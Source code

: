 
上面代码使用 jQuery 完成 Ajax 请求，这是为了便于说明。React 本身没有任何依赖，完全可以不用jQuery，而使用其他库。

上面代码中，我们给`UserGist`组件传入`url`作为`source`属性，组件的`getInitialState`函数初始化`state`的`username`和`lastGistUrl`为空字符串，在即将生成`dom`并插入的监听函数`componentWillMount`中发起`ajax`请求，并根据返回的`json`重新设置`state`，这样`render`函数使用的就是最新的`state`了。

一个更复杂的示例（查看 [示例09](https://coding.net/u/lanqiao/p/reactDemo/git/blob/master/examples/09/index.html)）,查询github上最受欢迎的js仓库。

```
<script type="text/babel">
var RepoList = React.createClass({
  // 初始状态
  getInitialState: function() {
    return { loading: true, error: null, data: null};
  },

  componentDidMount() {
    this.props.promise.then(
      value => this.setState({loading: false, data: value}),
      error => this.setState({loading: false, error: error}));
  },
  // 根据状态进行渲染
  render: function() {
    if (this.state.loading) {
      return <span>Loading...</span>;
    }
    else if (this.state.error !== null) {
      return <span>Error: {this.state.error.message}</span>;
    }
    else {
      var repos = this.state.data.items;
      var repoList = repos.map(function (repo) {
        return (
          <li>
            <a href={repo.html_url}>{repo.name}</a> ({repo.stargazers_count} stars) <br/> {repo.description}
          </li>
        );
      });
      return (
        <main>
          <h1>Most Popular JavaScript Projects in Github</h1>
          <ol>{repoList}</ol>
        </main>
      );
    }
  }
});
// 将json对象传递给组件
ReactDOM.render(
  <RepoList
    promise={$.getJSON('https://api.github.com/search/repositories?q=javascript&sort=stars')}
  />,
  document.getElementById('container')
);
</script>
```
======
# What this task involves:
Restate the whole of the material exactly.

# Task response:
Source code

: 
上面代码使用 jQuery 完成 Ajax 请求，这是为了便于说明。React 本身没有任何依赖，完全可以不用jQuery，而使用其他库。

上面代码中，我们给`UserGist`组件传入`url`作为`source`属性，组件的`getInitialState`函数初始化`state`的`username`和`lastGistUrl`为空字符串，在即将生成`dom`并插入的监听函数`componentWillMount`中发起`ajax`请求，并根据返回的`json`重新设置`state`，这样`render`函数使用的就是最新的`state`了。

一个更复杂的示例（查看 [示例09](https://coding.net/u/lanqiao/p/reactDemo/git/blob/master/examples/09/index.html)）,查询github上最受欢迎的js仓库。

```
<script type="text/babel">
var RepoList = React.createClass({
  // 初始状态
  getInitialState: function() {
    return { loading: true, error: null, data: null};
  },

  componentDidMount() {
    this.props.promise.then(
      value => this.setState({loading: false, data: value}),
      error => this.setState({loading: false, error: error}));
  },
  // 根据状态进行渲染
  render: function() {
    if (this.state.loading) {
      return <span>Loading...</span>;
    }
    else if (this.state.error !== null) {
      return <span>Error: {this.state.error.message}</span>;
    }
    else {
      var repos = this.state.data.items;
      var repoList = repos.map(function (repo) {
        return (
          <li>
            <a href={repo.html_url}>{repo.name}</a> ({repo.stargazers_count} stars) <br/> {repo.description}
          </li>
        );
      });
      return (
        <main>
          <h1>Most Popular JavaScript Projects in Github</h1>
          <ol>{repoList}</ol>
        </main>
      );
    }
  }
});
// 将json对象传递给组件
ReactDOM.render(
  <RepoList
    promise={$.getJSON('https://api.github.com/search/repositories?q=javascript&sort=stars')}
  />,
  document.getElementById('container')
);
</script>
```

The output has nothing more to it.